By the end of the monsoon, the ads were apparently finalised, but not yet published. Then Indira Gandhi was assassinated. “Suddenly the words we had crafted many, many months ago started ringing even truer than when we wrote them,” Balakrishnan recounted.

Elections were called soon afterwards. The ad campaign ran as it was first created many months before that; in an amazing turn of events, reality had caught up with it. And this reality, grimmer than we ever imagined, heightened the nuances of the words and pictures we had used and gave them an urgency we had not seen when we created them.
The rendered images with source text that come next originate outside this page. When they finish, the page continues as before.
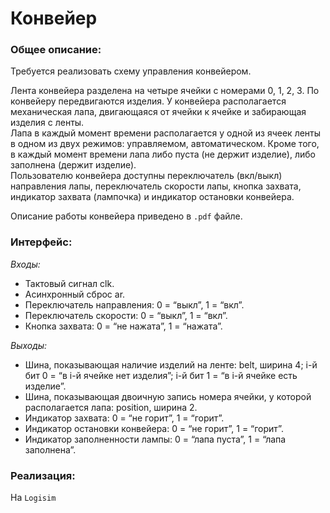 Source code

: # Конвейер
### Общее описание:

Требуется реализовать схему управления конвейером.

Лента конвейера разделена на четыре ячейки с номерами 0, 1, 2, 3. По конвейеру передвигаются изделия. У конвейера
располагается механическая лапа, двигающаяся от ячейки к ячейке и забирающая изделия с ленты.  
Лапа в каждый момент времени располагается у одной из ячеек ленты в одном из двух режимов: управляемом,
автоматическом. Кроме того, в каждый момент времени лапа либо пуста (не держит изделие), либо заполнена (держит
изделие).  
Пользователю конвейера доступны переключатель (вкл/выкл) направления лапы, переключатель скорости лапы,
кнопка захвата, индикатор захвата (лампочка) и индикатор остановки конвейера.

Описание работы конвейера приведено в `.pdf` файле.

### Интерфейс:

*Входы:*  
* Тактовый сигнал clk.  
* Асинхронный сброс ar.  
* Переключатель направления: 0 = “выкл”, 1 = “вкл”.  
* Переключатель скорости: 0 = “выкл”, 1 = “вкл”.  
* Кнопка захвата: 0 = “не нажата”, 1 = “нажата”.

*Выходы:*
* Шина, показывающая наличие изделий на ленте: belt, ширина 4; i-й бит 0 = “в i-й ячейке нет изделия”; i-й бит 1 =
“в i-й ячейке есть изделие”.  
* Шина, показывающая двоичную запись номера ячейки, у которой располагается лапа: position, ширина 2.  
* Индикатор захвата: 0 = “не горит”, 1 = “горит”.  
* Индикатор остановки конвейера: 0 = “не горит”, 1 = “горит”.  
* Индикатор заполненности лампы: 0 = “лапа пуста”, 1 = “лапа заполнена”.

### Реализация:
На `Logisim`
I was struck by his failure to acknowledge the horror this campaign provoked among most Sikhs. In August this year, I contacted Balakrishnan, who is now the head of Rediff.com and the chairman of the board of governors of the Indian Institute of Management Calcutta, to ask him about the campaign. I hoped this might yield some insight into the thinking of the men who enjoyed Rajiv Gandhi’s confidence in 1984. Balakrishnan requested that I send him my questions over email. Among other things, I asked:

Much of the campaign seemed to have been in place before the massacre of the Sikh in 1984, was the campaign tuned or re-adapted after those events?

In fact, was there any discussion on the thrust of the campaign after the massacres?

In your piece in Outlook you did not mention the controversial ad asking whether you could trust your taxi driver with what seemed to be the accompanying silhouette of a Sikh. When was this conceived?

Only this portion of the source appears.